--- START ---

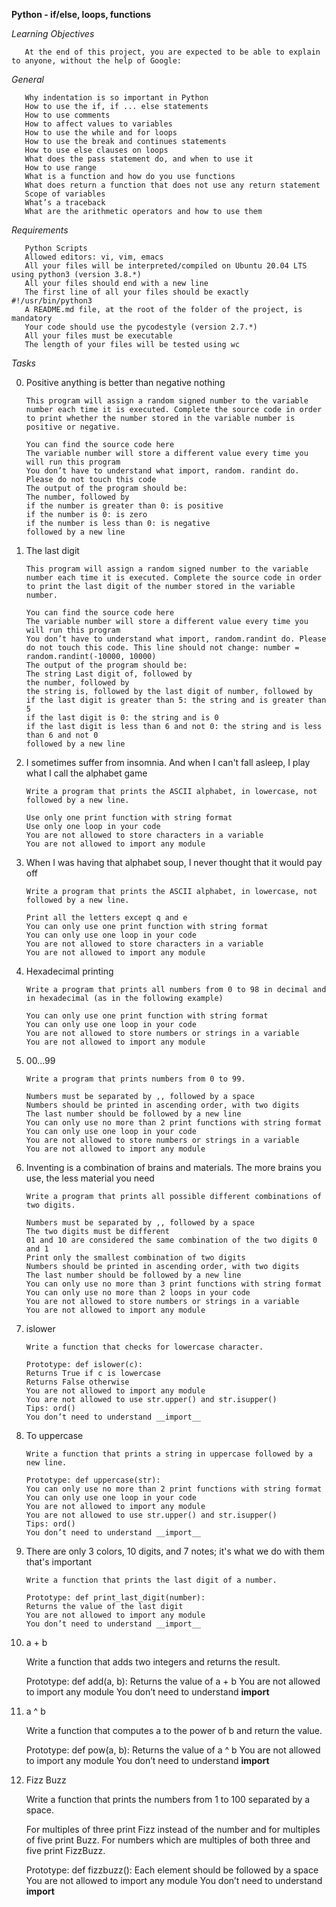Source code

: **Python - if/else, loops, functions**

*Learning Objectives*

       At the end of this project, you are expected to be able to explain to anyone, without the help of Google:

*General*

       Why indentation is so important in Python
       How to use the if, if ... else statements
       How to use comments
       How to affect values to variables
       How to use the while and for loops
       How to use the break and continues statements
       How to use else clauses on loops
       What does the pass statement do, and when to use it
       How to use range
       What is a function and how do you use functions
       What does return a function that does not use any return statement
       Scope of variables
       What’s a traceback
       What are the arithmetic operators and how to use them

*Requirements*

       Python Scripts
       Allowed editors: vi, vim, emacs
       All your files will be interpreted/compiled on Ubuntu 20.04 LTS using python3 (version 3.8.*)
       All your files should end with a new line
       The first line of all your files should be exactly #!/usr/bin/python3
       A README.md file, at the root of the folder of the project, is mandatory
       Your code should use the pycodestyle (version 2.7.*)
       All your files must be executable
       The length of your files will be tested using wc


*Tasks*

0. Positive anything is better than negative nothing

       This program will assign a random signed number to the variable number each time it is executed. Complete the source code in order to print whether the number stored in the variable number is positive or negative.

       You can find the source code here
       The variable number will store a different value every time you will run this program
       You don’t have to understand what import, random. randint do. Please do not touch this code
       The output of the program should be:
       The number, followed by
       if the number is greater than 0: is positive
       if the number is 0: is zero
       if the number is less than 0: is negative
       followed by a new line


1. The last digit

       This program will assign a random signed number to the variable number each time it is executed. Complete the source code in order to print the last digit of the number stored in the variable number.

       You can find the source code here
       The variable number will store a different value every time you will run this program
       You don’t have to understand what import, random.randint do. Please do not touch this code. This line should not change: number = random.randint(-10000, 10000)
       The output of the program should be:
       The string Last digit of, followed by
       the number, followed by
       the string is, followed by the last digit of number, followed by
       if the last digit is greater than 5: the string and is greater than 5
       if the last digit is 0: the string and is 0
       if the last digit is less than 6 and not 0: the string and is less than 6 and not 0
       followed by a new line


2. I sometimes suffer from insomnia. And when I can't fall asleep, I play what I call the alphabet game

       Write a program that prints the ASCII alphabet, in lowercase, not followed by a new line.

       Use only one print function with string format
       Use only one loop in your code
       You are not allowed to store characters in a variable
       You are not allowed to import any module


3. When I was having that alphabet soup, I never thought that it would pay off

       Write a program that prints the ASCII alphabet, in lowercase, not followed by a new line.

       Print all the letters except q and e
       You can only use one print function with string format
       You can only use one loop in your code
       You are not allowed to store characters in a variable
       You are not allowed to import any module


4. Hexadecimal printing

       Write a program that prints all numbers from 0 to 98 in decimal and in hexadecimal (as in the following example)

       You can only use one print function with string format
       You can only use one loop in your code
       You are not allowed to store numbers or strings in a variable
       You are not allowed to import any module


5. 00...99

       Write a program that prints numbers from 0 to 99.

       Numbers must be separated by ,, followed by a space
       Numbers should be printed in ascending order, with two digits
       The last number should be followed by a new line
       You can only use no more than 2 print functions with string format
       You can only use one loop in your code
       You are not allowed to store numbers or strings in a variable
       You are not allowed to import any module


6. Inventing is a combination of brains and materials. The more brains you use, the less material you need

       Write a program that prints all possible different combinations of two digits.

       Numbers must be separated by ,, followed by a space
       The two digits must be different
       01 and 10 are considered the same combination of the two digits 0 and 1
       Print only the smallest combination of two digits
       Numbers should be printed in ascending order, with two digits
       The last number should be followed by a new line
       You can only use no more than 3 print functions with string format
       You can only use no more than 2 loops in your code
       You are not allowed to store numbers or strings in a variable
       You are not allowed to import any module


7. islower

       Write a function that checks for lowercase character.

       Prototype: def islower(c):
       Returns True if c is lowercase
       Returns False otherwise
       You are not allowed to import any module
       You are not allowed to use str.upper() and str.isupper()
       Tips: ord()
       You don’t need to understand __import__


8. To uppercase

       Write a function that prints a string in uppercase followed by a new line.

       Prototype: def uppercase(str):
       You can only use no more than 2 print functions with string format
       You can only use one loop in your code
       You are not allowed to import any module
       You are not allowed to use str.upper() and str.isupper()
       Tips: ord()
       You don’t need to understand __import__


9. There are only 3 colors, 10 digits, and 7 notes; it's what we do with them that's important

       Write a function that prints the last digit of a number.

       Prototype: def print_last_digit(number):
       Returns the value of the last digit
       You are not allowed to import any module
       You don’t need to understand __import__


10. a + b

       Write a function that adds two integers and returns the result.

       Prototype: def add(a, b):
       Returns the value of a + b
       You are not allowed to import any module
       You don’t need to understand __import__


11. a ^ b

       Write a function that computes a to the power of b and return the value.

       Prototype: def pow(a, b):
       Returns the value of a ^ b
       You are not allowed to import any module
       You don’t need to understand __import__


12. Fizz Buzz

       Write a function that prints the numbers from 1 to 100 separated by a space.

       For multiples of three print Fizz instead of the number and for multiples of five print Buzz.
       For numbers which are multiples of both three and five print FizzBuzz.
       
       Prototype: def fizzbuzz():
       Each element should be followed by a space
       You are not allowed to import any module
       You don’t need to understand __import__


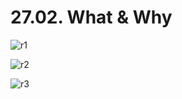 # 27.02. What & Why

![r1](https://github.com/kiranbansode/learn-react/assets/50626798/090d5ba7-1a71-48ce-be06-31f7c70dc265)

![r2](https://github.com/kiranbansode/learn-react/assets/50626798/96b21d28-3dff-402b-b384-119d07b40b4a)

![r3](https://github.com/kiranbansode/learn-react/assets/50626798/b6cdcba3-f1e4-42d3-92a6-6791d0f11153)
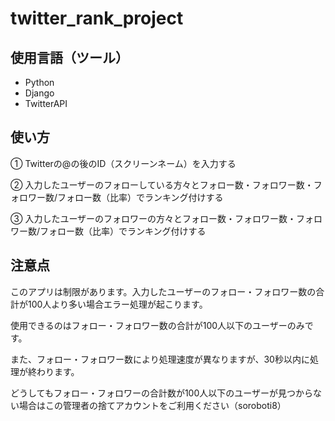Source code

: # twitter_rank_project

## 使用言語（ツール）

 - Python
 - Django
 - TwitterAPI
 
## 使い方
① Twitterの@の後のID（スクリーンネーム）を入力する

② 入力したユーザーのフォローしている方々とフォロー数・フォロワー数・フォロワー数/フォロー数（比率）でランキング付けする

③ 入力したユーザーのフォロワーの方々とフォロー数・フォロワー数・フォロワー数/フォロー数（比率）でランキング付けする

## 注意点
このアプリは制限があります。入力したユーザーのフォロー・フォロワー数の合計が100人より多い場合エラー処理が起こります。

使用できるのはフォロー・フォロワー数の合計が100人以下のユーザーのみです。

また、フォロー・フォロワー数により処理速度が異なりますが、30秒以内に処理が終わります。

どうしてもフォロー・フォロワーの合計数が100人以下のユーザーが見つからない場合はこの管理者の捨てアカウントをご利用ください（soroboti8）
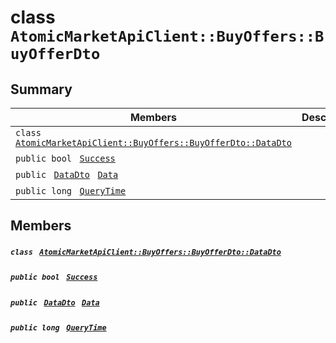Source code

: # class `AtomicMarketApiClient::BuyOffers::BuyOfferDto` 

## Summary

 Members                                | Descriptions                                
----------------------------------------|---------------------------------------------
`class ` [`AtomicMarketApiClient::BuyOffers::BuyOfferDto::DataDto`](.github/workflows/documentation/md/AtomicMarketApiClient--BuyOffers--BuyOfferDto--DataDto.md#class_atomic_market_api_client_1_1_buy_offers_1_1_buy_offer_dto_1_1_data_dto)        | 
`public bool ` [`Success`](#class_atomic_market_api_client_1_1_buy_offers_1_1_buy_offer_dto_1a506fb037fbb6bfe8f254c021a2c3cfac) | 
`public ` [`DataDto`](.github/workflows/documentation/md/AtomicMarketApiClient--BuyOffers--BuyOfferDto--DataDto.md#class_atomic_market_api_client_1_1_buy_offers_1_1_buy_offer_dto_1_1_data_dto)` ` [`Data`](#class_atomic_market_api_client_1_1_buy_offers_1_1_buy_offer_dto_1a65c0779654774581967081cf3136bd84) | 
`public long ` [`QueryTime`](#class_atomic_market_api_client_1_1_buy_offers_1_1_buy_offer_dto_1a6cc7a06930fbe1e28eb7eed2599015c9) | 

## Members

##### `class ` [`AtomicMarketApiClient::BuyOffers::BuyOfferDto::DataDto`](.github/workflows/documentation/md/AtomicMarketApiClient--BuyOffers--BuyOfferDto--DataDto.md#class_atomic_market_api_client_1_1_buy_offers_1_1_buy_offer_dto_1_1_data_dto) 

##### `public bool ` [`Success`](#class_atomic_market_api_client_1_1_buy_offers_1_1_buy_offer_dto_1a506fb037fbb6bfe8f254c021a2c3cfac) 

##### `public ` [`DataDto`](.github/workflows/documentation/md/AtomicMarketApiClient--BuyOffers--BuyOfferDto--DataDto.md#class_atomic_market_api_client_1_1_buy_offers_1_1_buy_offer_dto_1_1_data_dto)` ` [`Data`](#class_atomic_market_api_client_1_1_buy_offers_1_1_buy_offer_dto_1a65c0779654774581967081cf3136bd84) 

##### `public long ` [`QueryTime`](#class_atomic_market_api_client_1_1_buy_offers_1_1_buy_offer_dto_1a6cc7a06930fbe1e28eb7eed2599015c9) 

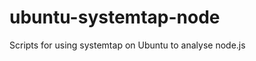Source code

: ubuntu-systemtap-node
=====================

Scripts for using systemtap on Ubuntu to analyse node.js
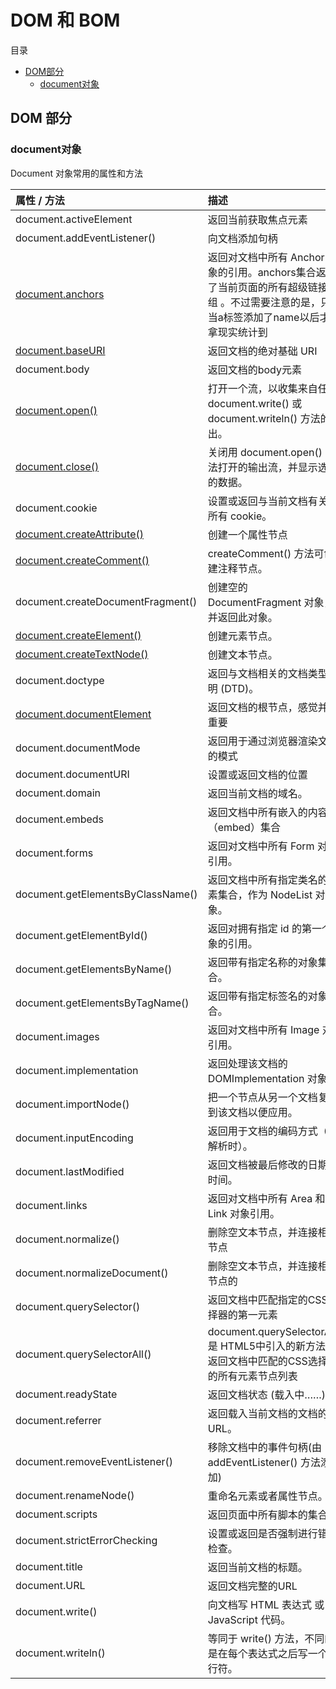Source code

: # DOM 和 BOM

目录              
- [DOM部分](#dom)             
    - [document对象](#dom-class01)                


## <p id='dom'>DOM 部分</p>

### <p id='dom-class01'>document对象</p>                  
Document 对象常用的属性和方法            

|属性 / 方法|描述|                                    
|:-|:-|             
|document.activeElement	|返回当前获取焦点元素|                    
|document.addEventListener()|向文档添加句柄|               	
|[document.anchors](./dom/01、document对象/01、anchors.html)|返回对文档中所有 Anchor 对象的引用。anchors集合返回了当前页面的所有超级链接数组 。不过需要注意的是，只有当a标签添加了name以后才能拿现实统计到|                               
|[document.baseURI](./dom/01、document对象/02、baseURI.html)	|返回文档的绝对基础 URI|
document.body|	返回文档的body元素
[document.open()](./dom/01、document对象/03、open和close.html)|	打开一个流，以收集来自任何 document.write() 或 document.writeln() 方法的输出。
[document.close()](./dom/01、document对象/03、open和close.html)|	关闭用 document.open() 方法打开的输出流，并显示选定的数据。
document.cookie|	设置或返回与当前文档有关的所有 cookie。
[document.createAttribute()](./dom/01、document对象/04、createAttribute.html)|	创建一个属性节点
[document.createComment()](./dom/01、document对象/05、createComment.html)|	createComment() 方法可创建注释节点。
document.createDocumentFragment()|	创建空的 DocumentFragment 对象，并返回此对象。
[document.createElement()](./dom/01、document对象/06、createElement.html)|	创建元素节点。
[document.createTextNode()](./dom/01、document对象/07、createTextNode.html)|	创建文本节点。
document.doctype|	返回与文档相关的文档类型声明 (DTD)。
[document.documentElement](./dom/01、document对象/08、documentElement.html)|	返回文档的根节点，感觉并不重要
document.documentMode|	返回用于通过浏览器渲染文档的模式
document.documentURI|	设置或返回文档的位置
document.domain|	返回当前文档的域名。
document.embeds|	返回文档中所有嵌入的内容（embed）集合
document.forms|	返回对文档中所有 Form 对象引用。
document.getElementsByClassName()|	返回文档中所有指定类名的元素集合，作为 NodeList 对象。
document.getElementById()|	返回对拥有指定 id 的第一个对象的引用。
document.getElementsByName()|	返回带有指定名称的对象集合。
document.getElementsByTagName()|	返回带有指定标签名的对象集合。
document.images|	返回对文档中所有 Image 对象引用。
document.implementation|	返回处理该文档的 DOMImplementation 对象。
document.importNode()|	把一个节点从另一个文档复制到该文档以便应用。
document.inputEncoding|	返回用于文档的编码方式（在解析时）。
document.lastModified|	返回文档被最后修改的日期和时间。
document.links|	返回对文档中所有 Area 和 Link 对象引用。
document.normalize()|	删除空文本节点，并连接相邻节点
document.normalizeDocument()|	删除空文本节点，并连接相邻节点的
document.querySelector()|	返回文档中匹配指定的CSS选择器的第一元素
document.querySelectorAll()|	document.querySelectorAll() 是 HTML5中引入的新方法，返回文档中匹配的CSS选择器的所有元素节点列表
document.readyState|	返回文档状态 (载入中……)
document.referrer|	返回载入当前文档的文档的 URL。
document.removeEventListener()|	移除文档中的事件句柄(由 addEventListener() 方法添加)
document.renameNode()|	重命名元素或者属性节点。
document.scripts|	返回页面中所有脚本的集合。
document.strictErrorChecking|	设置或返回是否强制进行错误检查。
document.title|	返回当前文档的标题。
document.URL|	返回文档完整的URL
document.write()|	向文档写 HTML 表达式 或 JavaScript 代码。
document.writeln()|	等同于 write() 方法，不同的是在每个表达式之后写一个换行符。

--- END ---

EXERCISE REQUIREMENTS: Output nothing but the line containing "document.input" and each line after it in the entries above, exactly as written.

RESPONSE:
document.inputEncoding|	返回用于文档的编码方式（在解析时）。
document.lastModified|	返回文档被最后修改的日期和时间。
document.links|	返回对文档中所有 Area 和 Link 对象引用。
document.normalize()|	删除空文本节点，并连接相邻节点
document.normalizeDocument()|	删除空文本节点，并连接相邻节点的
document.querySelector()|	返回文档中匹配指定的CSS选择器的第一元素
document.querySelectorAll()|	document.querySelectorAll() 是 HTML5中引入的新方法，返回文档中匹配的CSS选择器的所有元素节点列表
document.readyState|	返回文档状态 (载入中……)
document.referrer|	返回载入当前文档的文档的 URL。
document.removeEventListener()|	移除文档中的事件句柄(由 addEventListener() 方法添加)
document.renameNode()|	重命名元素或者属性节点。
document.scripts|	返回页面中所有脚本的集合。
document.strictErrorChecking|	设置或返回是否强制进行错误检查。
document.title|	返回当前文档的标题。
document.URL|	返回文档完整的URL
document.write()|	向文档写 HTML 表达式 或 JavaScript 代码。
document.writeln()|	等同于 write() 方法，不同的是在每个表达式之后写一个换行符。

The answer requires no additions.